====== DATASET ENTRIES ======

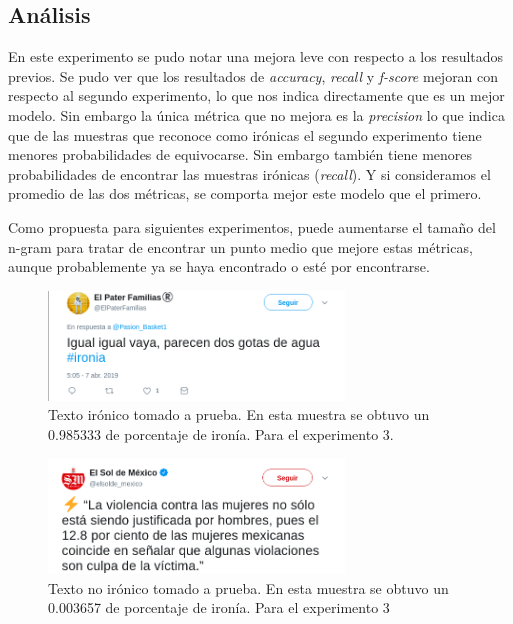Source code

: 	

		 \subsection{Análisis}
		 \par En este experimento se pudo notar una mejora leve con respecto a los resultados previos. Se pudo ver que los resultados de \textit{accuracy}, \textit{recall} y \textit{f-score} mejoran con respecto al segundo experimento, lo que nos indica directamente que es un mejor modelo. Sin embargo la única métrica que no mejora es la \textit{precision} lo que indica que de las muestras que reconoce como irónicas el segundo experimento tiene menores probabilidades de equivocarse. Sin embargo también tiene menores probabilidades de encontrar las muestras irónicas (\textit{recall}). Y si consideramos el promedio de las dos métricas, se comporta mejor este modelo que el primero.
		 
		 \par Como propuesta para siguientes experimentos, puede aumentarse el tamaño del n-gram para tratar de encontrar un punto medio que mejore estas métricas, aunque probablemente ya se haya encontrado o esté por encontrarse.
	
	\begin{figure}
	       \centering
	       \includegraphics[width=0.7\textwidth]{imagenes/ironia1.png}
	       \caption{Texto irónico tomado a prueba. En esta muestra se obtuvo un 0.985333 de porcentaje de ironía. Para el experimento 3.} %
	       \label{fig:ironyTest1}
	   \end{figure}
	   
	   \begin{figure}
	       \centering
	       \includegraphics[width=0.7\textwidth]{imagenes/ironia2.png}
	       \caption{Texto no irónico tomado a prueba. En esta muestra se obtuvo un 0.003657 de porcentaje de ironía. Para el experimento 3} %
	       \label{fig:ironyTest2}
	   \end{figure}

======

All lines from the one with "no irónico tomado" through the final line above are to be quoted exactly; quote no other line.

	       \caption{Texto no irónico tomado a prueba. En esta muestra se obtuvo un 0.003657 de porcentaje de ironía. Para el experimento 3} %
	       \label{fig:ironyTest2}
	   \end{figure}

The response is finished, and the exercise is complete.